Author Yukari Iwatani Kane suggests Tim Cook is not running Apple well

Mar 19, 2014 15:00 GMT  ·  By

In a controversial book about Apple post-Steve Jobs, author Yukari Iwatani Kane suggests that Tim Cook is far more concerned about operations than rolling out new products, in what undoubtedly sparks an immediate comparison with the late Steve Jobs, who was known as a man of action.

Tim Cook is a patient guy, but even he has a limit

Cook doesn’t care much about “Haunted Empire: Apple After Steve Jobs,” the book written by Wall Street Journal reporter Yukari Iwatani Kane with an apparently biased take on the company’s long-term potential after the loss of its visionary genius.

The CEO expressly sent a piece of his mind to CNBC this week calling the book, and others like it, utter “nonsense.” While the truth undoubtedly lies somewhere in the middle, author Iwatani Kane also has kind words for Cook in an interview with The New York Times.

Comparing the current Apple CEO to the former mercurial boss, Steve Jobs, Kane says, “Jobs routinely made a habit of calling people back midvacation.” Jobs would force employees to “work on Christmas Day because he decided he wanted a different color iPod shuffle at the last minute.”

However, Cook’s laid-back nature may not be the best thing for a company that was once notorious for bucking every trend, Kane outlines.

“While it’s nice for employees to get more flexibility with vacations and such, you lose the intensity that is required to keep hitting home run after home run. It’s not a surprise that one of Jobs’s first acts upon returning to Apple back in the 1990s was to eliminate its sabbatical program,” she tells the paper.

Steve Jobs still haunts Apple

Many people argue that Tim Cook cannot replace Steve Jobs, but there’s an equal amount of opinions that favor the current leadership. Here are just a few things Cook has done since Jobs passed away that can be deemed remarkable, to say the least.

First off, despite all the pressure to carry the torch, Tim Cook has never tried to be Steve Jobs. An operational whiz at heart, a year after Jobs’ death he rearranged the executive ranks to make Apple run smoother internally.

He paid the Chinese iPhone factories a visit to ensure that people there work in good conditions, something Jobs never bothered to do, despite widespread reports of Foxconn workers committing suicide because of the sweatshop conditions at the iPhone assembly lines.

He openly apologizes for the company’s mistakes and goes to great lengths to show a willingness to repair them. And he does repair them (Siri, Maps, etc.). In the process of fixing Maps, he fired Scott Forstall, one of Steve Jobs' protegees.

He doesn’t compromise on the employees’ morale for the sake of a color or a shape.

Instead of putting two people who don’t have the same mindset in the same office, he creates all-new divisions and new leadership roles to allow staffers to come to work every day with an open heart. One such example is Craig Federighi’s newly-formed engineering team. Another is Jony Ive’s extended role across Human Interfaces.
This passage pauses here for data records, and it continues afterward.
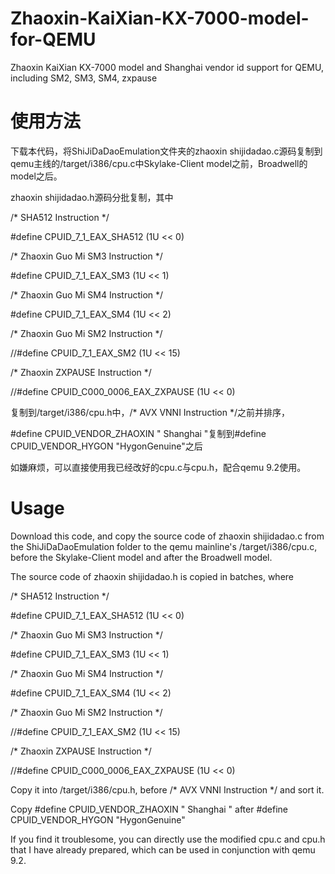 # Zhaoxin-KaiXian-KX-7000-model-for-QEMU
Zhaoxin KaiXian KX-7000 model and Shanghai vendor id support for QEMU, including SM2, SM3, SM4, zxpause

# 使用方法
下载本代码，将ShiJiDaDaoEmulation文件夹的zhaoxin shijidadao.c源码复制到qemu主线的/target/i386/cpu.c中Skylake-Client model之前，Broadwell的model之后。

zhaoxin shijidadao.h源码分批复制，其中

/* SHA512 Instruction */

#define CPUID_7_1_EAX_SHA512            (1U << 0)

/* Zhaoxin Guo Mi SM3 Instruction */

#define CPUID_7_1_EAX_SM3               (1U << 1)

/* Zhaoxin Guo Mi SM4 Instruction */

#define CPUID_7_1_EAX_SM4               (1U << 2)

/* Zhaoxin Guo Mi SM2 Instruction */

//#define CPUID_7_1_EAX_SM2               (1U << 15)

/* Zhaoxin ZXPAUSE Instruction */

//#define CPUID_C000_0006_EAX_ZXPAUSE     (1U << 0)

复制到/target/i386/cpu.h中，/* AVX VNNI Instruction */之前并排序，

#define CPUID_VENDOR_ZHAOXIN   "  Shanghai  "复制到#define CPUID_VENDOR_HYGON    "HygonGenuine"之后

如嫌麻烦，可以直接使用我已经改好的cpu.c与cpu.h，配合qemu 9.2使用。

# Usage
Download this code, and copy the source code of zhaoxin shijidadao.c from the ShiJiDaDaoEmulation folder to the qemu mainline's /target/i386/cpu.c, before the Skylake-Client model and after the Broadwell model.

The source code of zhaoxin shijidadao.h is copied in batches, where

/* SHA512 Instruction */

#define CPUID_7_1_EAX_SHA512            (1U << 0)

/* Zhaoxin Guo Mi SM3 Instruction */

#define CPUID_7_1_EAX_SM3               (1U << 1)

/* Zhaoxin Guo Mi SM4 Instruction */

#define CPUID_7_1_EAX_SM4               (1U << 2)

/* Zhaoxin Guo Mi SM2 Instruction */

//#define CPUID_7_1_EAX_SM2               (1U << 15)

/* Zhaoxin ZXPAUSE Instruction */

//#define CPUID_C000_0006_EAX_ZXPAUSE     (1U << 0)

Copy it into /target/i386/cpu.h, before /* AVX VNNI Instruction */ and sort it.

Copy #define CPUID_VENDOR_ZHAOXIN   "  Shanghai  " after #define CPUID_VENDOR_HYGON    "HygonGenuine"

If you find it troublesome, you can directly use the modified cpu.c and cpu.h that I have already prepared, which can be used in conjunction with qemu 9.2.
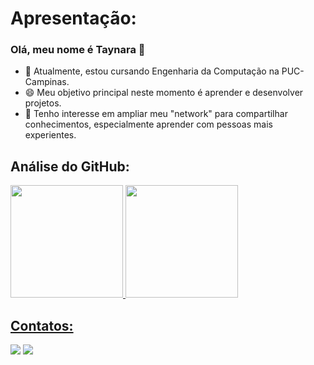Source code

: # Apresentação:
### Olá, meu nome é Taynara 👋

- 🔭 Atualmente, estou cursando Engenharia da Computação na PUC-Campinas.
- 😄 Meu objetivo principal neste momento é aprender e desenvolver projetos.
- 💬 Tenho interesse em ampliar meu "network" para compartilhar conhecimentos, especialmente aprender com pessoas mais experientes.

## Análise do GitHub:

<div>
<a href="https://github.com/Thay483">
<img height="180em" src="https://github-readme-stats.vercel.app/api/top-langs/?username=Thay483&layout=compact&langs_count=7&theme=dracula"/>
<img height="180em" src="https://github-readme-stats.vercel.app/api?username=Thay483&show_icons=true&theme=dracula&include_all_commits=true&count_private=true"/>
</div>

## Contatos:

<div>
<a href="https://instagram.com/_thay_ofc_" target="_blank"><img src="https://img.shields.io/badge/-Instagram-%23E4405F?style=for-the-badge&logo=instagram&logoColor=white" target="_blank"></a>
<a href="https://www.linkedin.com/in/taynara-araújo-34a4a9173" target="_blank"><img src="https://img.shields.io/badge/-LinkedIn-%230077B5?style=for-the-badge&logo=linkedin&logoColor=white" target="_blank"></a>   
</div>




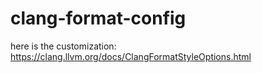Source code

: # clang-format-config

here is the customization:
 https://clang.llvm.org/docs/ClangFormatStyleOptions.html
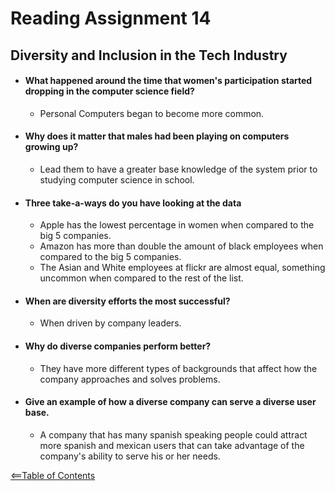 # Reading Assignment 14
## Diversity and Inclusion in the Tech Industry

- #### What happened around the time that women's participation started dropping in the computer science field?
    - Personal Computers began to become more common.

- #### Why does it matter that males had been playing on computers growing up?
    - Lead them to have a greater base knowledge of the system prior to studying computer science in school.

- #### Three take-a-ways do you have looking at the data
    - Apple has the lowest percentage in women when compared to the big 5 companies.
    - Amazon has more than double the amount of black employees when compared to the big 5 companies.
    - The Asian and White employees at flickr are almost equal, something uncommon when compared to the rest of the list.

- #### When are diversity efforts the most successful?
    - When driven by company leaders.

- #### Why do diverse companies perform better?
    - They have more different types of backgrounds that affect how the company approaches and solves problems.

- #### Give an example of how a diverse company can serve a diverse user base.
    - A company that has many spanish speaking people could attract more spanish and mexican users that can take advantage of the company's ability to serve his or her needs.

[<==Table of Contents](TOC.three.md)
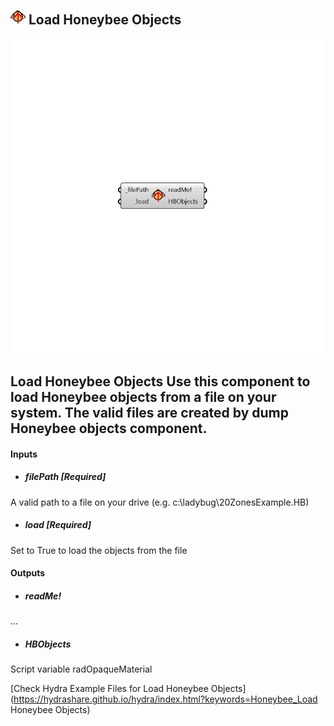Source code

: ## ![](../../images/icons/Load_Honeybee_Objects.png) Load Honeybee Objects

![](../../images/components/Load_Honeybee_Objects.png)

Load Honeybee Objects
 Use this component to load Honeybee objects from a file on your system.
 The valid files are created by dump Honeybee objects component.
 -
 

#### Inputs
* ##### filePath [Required]
A valid path to a file on your drive (e.g. c:\ladybug\20ZonesExample.HB)
* ##### load [Required]
Set to True to load the objects from the file

#### Outputs
* ##### readMe!
...
* ##### HBObjects
Script variable radOpaqueMaterial


[Check Hydra Example Files for Load Honeybee Objects](https://hydrashare.github.io/hydra/index.html?keywords=Honeybee_Load Honeybee Objects)
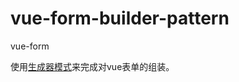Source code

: # vue-form-builder-pattern
vue-form

使用[生成器模式](https://github.com/brizer/-Design-Patterns-Typescript/blob/master/docs/description/builder/index.md)来完成对vue表单的组装。
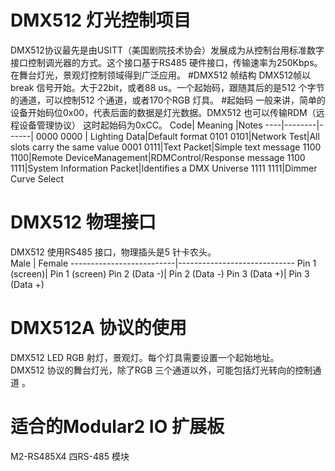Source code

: # DMX512 灯光控制项目
DMX512协议最先是由USITT（美国剧院技术协会）发展成为从控制台用标准数字接口控制调光器的方式。这个接口基于RS485 硬件接口，传输速率为250Kbps。在舞台灯光，景观灯控制领域得到广泛应用。 
#DMX512 帧结构
DMX512帧以break 信号开始。大于22bit，或者88 us。一个起始码，跟随其后的是512 个字节的通道，可以控制512 个通道，或者170个RGB 灯具。 
#起始码 
一般来讲，简单的设备开始码位0x00，代表后面的数据是灯光数据。DMX512 也可以传输RDM（远程设备管理协议） 这时起始码为0xCC。 
 Code| Meaning |Notes
 ----|--------|------|
0000 0000 | Lighting Data|Default format
0101 0101|Network Test|All slots carry the same value
0001 0111|Text Packet|Simple text message
1100 1100|Remote DeviceManagement|RDMControl/Response message
1100 1111|System Information Packet|Identifies a DMX Universe
1111 1111|Dimmer Curve Select

# DMX512 物理接口
DMX512 使用RS485 接口，物理插头是5 针卡农头。  
Male                      |                    Female 
--------------------------|-----------------------------
Pin 1 (screen)| Pin 1 (screen)
Pin 2 (Data -)| Pin 2 (Data -)
Pin 3 (Data +)| Pin 3 (Data +)
# DMX512A 协议的使用
DMX512 LED RGB 射灯，景观灯。每个灯具需要设置一个起始地址。  
DMX512 协议的舞台灯光，除了RGB 三个通道以外，可能包括灯光转向的控制通道 。
# 适合的Modular2 IO 扩展板
M2-RS485X4 四RS-485 模块



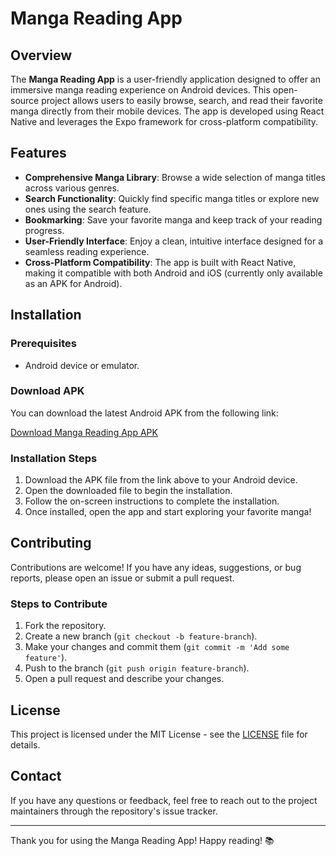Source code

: # Manga Reading App

## Overview

The **Manga Reading App** is a user-friendly application designed to offer an immersive manga reading experience on Android devices. This open-source project allows users to easily browse, search, and read their favorite manga directly from their mobile devices. The app is developed using React Native and leverages the Expo framework for cross-platform compatibility.

## Features

- **Comprehensive Manga Library**: Browse a wide selection of manga titles across various genres.
- **Search Functionality**: Quickly find specific manga titles or explore new ones using the search feature.
- **Bookmarking**: Save your favorite manga and keep track of your reading progress.
- **User-Friendly Interface**: Enjoy a clean, intuitive interface designed for a seamless reading experience.
- **Cross-Platform Compatibility**: The app is built with React Native, making it compatible with both Android and iOS (currently only available as an APK for Android).

## Installation

### Prerequisites

- Android device or emulator.

### Download APK

You can download the latest Android APK from the following link:

[Download Manga Reading App APK](https://expo.dev/accounts/sieniu2791/projects/manga-reader-30/builds/b986b8e0-785b-4ae0-a435-d450acb35a87)

### Installation Steps

1. Download the APK file from the link above to your Android device.
2. Open the downloaded file to begin the installation.
3. Follow the on-screen instructions to complete the installation.
4. Once installed, open the app and start exploring your favorite manga!

## Contributing

Contributions are welcome! If you have any ideas, suggestions, or bug reports, please open an issue or submit a pull request.

### Steps to Contribute

1. Fork the repository.
2. Create a new branch (`git checkout -b feature-branch`).
3. Make your changes and commit them (`git commit -m 'Add some feature'`).
4. Push to the branch (`git push origin feature-branch`).
5. Open a pull request and describe your changes.

## License

This project is licensed under the MIT License - see the [LICENSE](LICENSE) file for details.

## Contact

If you have any questions or feedback, feel free to reach out to the project maintainers through the repository's issue tracker.

---

Thank you for using the Manga Reading App! Happy reading! 📚
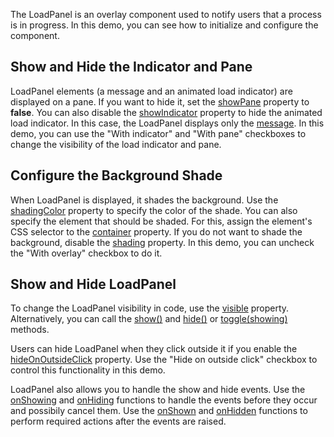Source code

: The LoadPanel is an overlay component used to notify users that a process is in progress. In this demo, you can see how to initialize and configure the component.
<!--split-->

## Show and Hide the Indicator and Pane 

LoadPanel elements (a message and an animated load indicator) are displayed on a pane. If you want to hide it, set the [showPane](/Documentation/ApiReference/UI_Components/dxLoadPanel/Configuration/#showPane) property to **false**. You can also disable the [showIndicator](/Documentation/ApiReference/UI_Components/dxLoadPanel/Configuration/#showIndicator) property to hide the animated load indicator. In this case, the LoadPanel displays only the [message](/Documentation/ApiReference/UI_Components/dxLoadPanel/Configuration/#message). In this demo, you can use the "With indicator" and "With pane" checkboxes to change the visibility of the load indicator and pane.

## Configure the Background Shade

When LoadPanel is displayed, it shades the background. Use the [shadingColor](/Documentation/ApiReference/UI_Components/dxLoadPanel/Configuration/#shadingColor) property to specify the color of the shade. You can also specify the element that should be shaded. For this, assign the element's CSS selector to the [container](/Documentation/ApiReference/UI_Components/dxLoadPanel/Configuration/#container) property. If you do not want to shade the background, disable the [shading](/Documentation/ApiReference/UI_Components/dxLoadPanel/Configuration/#shading) property. In this demo, you can uncheck the "With overlay" checkbox to do it.

## Show and Hide LoadPanel

To change the LoadPanel visibility in code, use the [visible](/Documentation/ApiReference/UI_Components/dxLoadPanel/Configuration/#visible) property. Alternatively, you can call the [show()](/Documentation/ApiReference/UI_Components/dxLoadPanel/Methods/#show) and [hide()](/Documentation/ApiReference/UI_Components/dxLoadPanel/Methods/#hide) or [toggle(showing)](/Documentation/ApiReference/UI_Components/dxLoadPanel/Methods/#toggleshowing) methods.

Users can hide LoadPanel when they click outside it if you enable the [hideOnOutsideClick](/Documentation/ApiReference/UI_Components/dxLoadPanel/Configuration/#hideOnOutsideClick) property. Use the "Hide on outside click" checkbox to control this functionality in this demo.

LoadPanel also allows you to handle the show and hide events. Use the [onShowing](/Documentation/ApiReference/UI_Components/dxLoadPanel/Configuration/#onShowing) and [onHiding](/Documentation/ApiReference/UI_Components/dxLoadPanel/Configuration/#onHiding) functions to handle the events before they occur and possibily cancel them. Use the [onShown](/Documentation/ApiReference/UI_Components/dxLoadPanel/Configuration/#onShown) and [onHidden](/Documentation/ApiReference/UI_Components/dxLoadPanel/Configuration/#onHidden) functions to perform required actions after the events are raised.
He also retains many of the qualities infused by Steve Jobs in Apple, such as the company’s veil of secrecy, the razor-sharp focus on perfecting a device before launch, and saying “no” to products, acquisitions, and shareholder proposals that aren’t on par with Apple’s DNA.

2014 and beyond

So while a comparison between Cook and Jobs will almost always haunt Apple, as Kane herself seems to suggest, it’s not a question of if Cook can run the show, but rather how.

Let’s not forget that Cook has yet to make his first all-new product launch. Things will start to take better shape once that happens. Not to say I want to see Mrs. Kane to bite her tongue, but two years of Apple’s existence in between major product launches isn’t a subject worthy of the headline “Haunted Empire.”